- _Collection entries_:
────

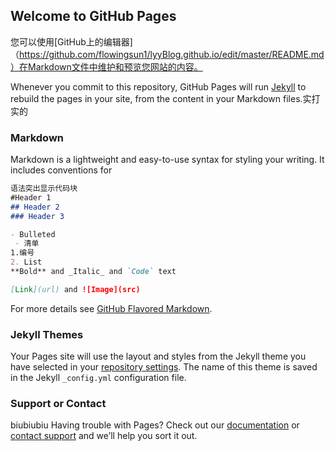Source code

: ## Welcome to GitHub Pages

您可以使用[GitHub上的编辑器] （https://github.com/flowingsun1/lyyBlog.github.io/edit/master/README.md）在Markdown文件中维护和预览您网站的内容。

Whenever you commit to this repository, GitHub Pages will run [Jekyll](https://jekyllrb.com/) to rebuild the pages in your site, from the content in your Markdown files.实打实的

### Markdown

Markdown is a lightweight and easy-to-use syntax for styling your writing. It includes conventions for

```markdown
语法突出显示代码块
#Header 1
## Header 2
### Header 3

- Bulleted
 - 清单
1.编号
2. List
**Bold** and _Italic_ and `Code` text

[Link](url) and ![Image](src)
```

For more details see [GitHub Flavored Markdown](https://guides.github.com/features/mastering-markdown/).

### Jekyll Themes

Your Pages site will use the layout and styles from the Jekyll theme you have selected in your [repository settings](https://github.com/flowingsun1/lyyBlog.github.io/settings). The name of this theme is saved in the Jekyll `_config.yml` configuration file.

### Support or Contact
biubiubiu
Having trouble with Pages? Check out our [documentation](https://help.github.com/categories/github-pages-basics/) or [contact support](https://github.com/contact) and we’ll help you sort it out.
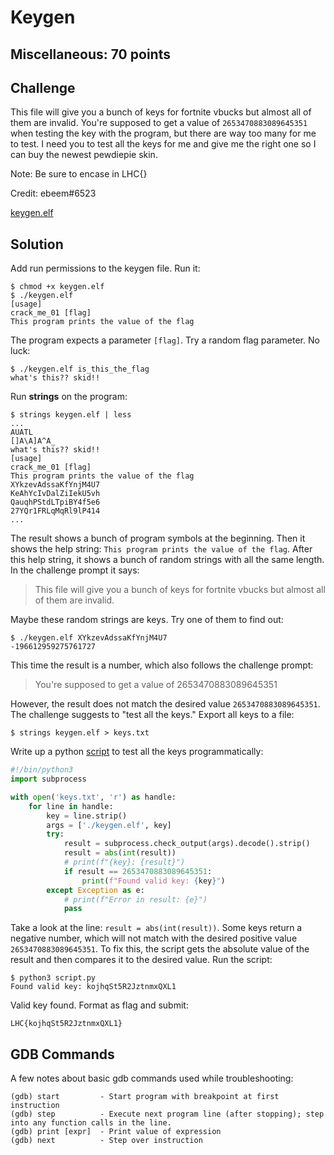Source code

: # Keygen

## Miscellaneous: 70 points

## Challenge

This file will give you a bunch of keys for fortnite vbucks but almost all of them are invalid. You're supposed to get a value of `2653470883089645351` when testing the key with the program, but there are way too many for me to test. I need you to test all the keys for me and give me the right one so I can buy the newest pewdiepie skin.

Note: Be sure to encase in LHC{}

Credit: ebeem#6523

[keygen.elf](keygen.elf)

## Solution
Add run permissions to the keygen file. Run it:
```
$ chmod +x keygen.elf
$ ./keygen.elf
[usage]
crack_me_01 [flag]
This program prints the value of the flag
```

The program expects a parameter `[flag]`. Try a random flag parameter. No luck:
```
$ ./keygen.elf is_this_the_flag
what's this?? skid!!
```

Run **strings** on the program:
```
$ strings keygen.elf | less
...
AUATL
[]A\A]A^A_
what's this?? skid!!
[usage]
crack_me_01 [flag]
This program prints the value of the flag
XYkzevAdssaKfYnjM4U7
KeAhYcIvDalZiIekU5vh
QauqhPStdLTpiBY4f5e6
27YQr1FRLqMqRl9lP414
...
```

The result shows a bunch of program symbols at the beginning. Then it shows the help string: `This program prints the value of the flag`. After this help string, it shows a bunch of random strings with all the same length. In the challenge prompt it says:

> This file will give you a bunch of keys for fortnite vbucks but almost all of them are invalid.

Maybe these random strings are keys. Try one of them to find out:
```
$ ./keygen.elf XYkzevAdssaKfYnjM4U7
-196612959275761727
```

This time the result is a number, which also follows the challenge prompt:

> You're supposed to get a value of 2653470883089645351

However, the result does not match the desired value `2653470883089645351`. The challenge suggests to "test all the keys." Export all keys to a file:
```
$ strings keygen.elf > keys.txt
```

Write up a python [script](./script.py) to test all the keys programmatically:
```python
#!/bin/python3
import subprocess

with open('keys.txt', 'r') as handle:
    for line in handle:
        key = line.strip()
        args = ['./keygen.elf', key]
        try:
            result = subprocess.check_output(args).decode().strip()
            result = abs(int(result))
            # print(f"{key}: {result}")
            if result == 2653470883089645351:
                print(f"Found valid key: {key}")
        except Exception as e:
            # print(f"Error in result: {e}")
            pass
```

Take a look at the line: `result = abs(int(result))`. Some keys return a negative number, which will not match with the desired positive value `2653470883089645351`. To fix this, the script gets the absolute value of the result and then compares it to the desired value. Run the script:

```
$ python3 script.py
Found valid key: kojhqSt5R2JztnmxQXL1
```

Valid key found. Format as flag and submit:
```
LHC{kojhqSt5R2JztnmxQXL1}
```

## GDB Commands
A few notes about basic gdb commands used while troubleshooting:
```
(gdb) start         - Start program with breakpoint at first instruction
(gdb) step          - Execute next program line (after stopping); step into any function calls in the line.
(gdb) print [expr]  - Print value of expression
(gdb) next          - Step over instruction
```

────

- _Requirement_:
Reproduce each line of the records exactly, and omit every picture.

- _Response to the exercise_:
Source code

: ## Welcome to GitHub Pages

您可以使用[GitHub上的编辑器] （https://github.com/flowingsun1/lyyBlog.github.io/edit/master/README.md）在Markdown文件中维护和预览您网站的内容。

Whenever you commit to this repository, GitHub Pages will run [Jekyll](https://jekyllrb.com/) to rebuild the pages in your site, from the content in your Markdown files.实打实的

### Markdown

Markdown is a lightweight and easy-to-use syntax for styling your writing. It includes conventions for

```markdown
语法突出显示代码块
#Header 1
## Header 2
### Header 3

- Bulleted
 - 清单
1.编号
2. List
**Bold** and _Italic_ and `Code` text

[Link](url) and ![Image](src)
```

For more details see [GitHub Flavored Markdown](https://guides.github.com/features/mastering-markdown/).

### Jekyll Themes

Your Pages site will use the layout and styles from the Jekyll theme you have selected in your [repository settings](https://github.com/flowingsun1/lyyBlog.github.io/settings). The name of this theme is saved in the Jekyll `_config.yml` configuration file.

### Support or Contact
biubiubiu
Having trouble with Pages? Check out our [documentation](https://help.github.com/categories/github-pages-basics/) or [contact support](https://github.com/contact) and we’ll help you sort it out.
Source code

: # Keygen

## Miscellaneous: 70 points

## Challenge

This file will give you a bunch of keys for fortnite vbucks but almost all of them are invalid. You're supposed to get a value of `2653470883089645351` when testing the key with the program, but there are way too many for me to test. I need you to test all the keys for me and give me the right one so I can buy the newest pewdiepie skin.

Note: Be sure to encase in LHC{}

Credit: ebeem#6523

[keygen.elf](keygen.elf)

## Solution
Add run permissions to the keygen file. Run it:
```
$ chmod +x keygen.elf
$ ./keygen.elf
[usage]
crack_me_01 [flag]
This program prints the value of the flag
```

The program expects a parameter `[flag]`. Try a random flag parameter. No luck:
```
$ ./keygen.elf is_this_the_flag
what's this?? skid!!
```

Run **strings** on the program:
```
$ strings keygen.elf | less
...
AUATL
[]A\A]A^A_
what's this?? skid!!
[usage]
crack_me_01 [flag]
This program prints the value of the flag
XYkzevAdssaKfYnjM4U7
KeAhYcIvDalZiIekU5vh
QauqhPStdLTpiBY4f5e6
27YQr1FRLqMqRl9lP414
...
```

The result shows a bunch of program symbols at the beginning. Then it shows the help string: `This program prints the value of the flag`. After this help string, it shows a bunch of random strings with all the same length. In the challenge prompt it says:

> This file will give you a bunch of keys for fortnite vbucks but almost all of them are invalid.

Maybe these random strings are keys. Try one of them to find out:
```
$ ./keygen.elf XYkzevAdssaKfYnjM4U7
-196612959275761727
```

This time the result is a number, which also follows the challenge prompt:

> You're supposed to get a value of 2653470883089645351

However, the result does not match the desired value `2653470883089645351`. The challenge suggests to "test all the keys." Export all keys to a file:
```
$ strings keygen.elf > keys.txt
```

Write up a python [script](./script.py) to test all the keys programmatically:
```python
#!/bin/python3
import subprocess

with open('keys.txt', 'r') as handle:
    for line in handle:
        key = line.strip()
        args = ['./keygen.elf', key]
        try:
            result = subprocess.check_output(args).decode().strip()
            result = abs(int(result))
            # print(f"{key}: {result}")
            if result == 2653470883089645351:
                print(f"Found valid key: {key}")
        except Exception as e:
            # print(f"Error in result: {e}")
            pass
```

Take a look at the line: `result = abs(int(result))`. Some keys return a negative number, which will not match with the desired positive value `2653470883089645351`. To fix this, the script gets the absolute value of the result and then compares it to the desired value. Run the script:

```
$ python3 script.py
Found valid key: kojhqSt5R2JztnmxQXL1
```

Valid key found. Format as flag and submit:
```
LHC{kojhqSt5R2JztnmxQXL1}
```

## GDB Commands
A few notes about basic gdb commands used while troubleshooting:
```
(gdb) start         - Start program with breakpoint at first instruction
(gdb) step          - Execute next program line (after stopping); step into any function calls in the line.
(gdb) print [expr]  - Print value of expression
(gdb) next          - Step over instruction
```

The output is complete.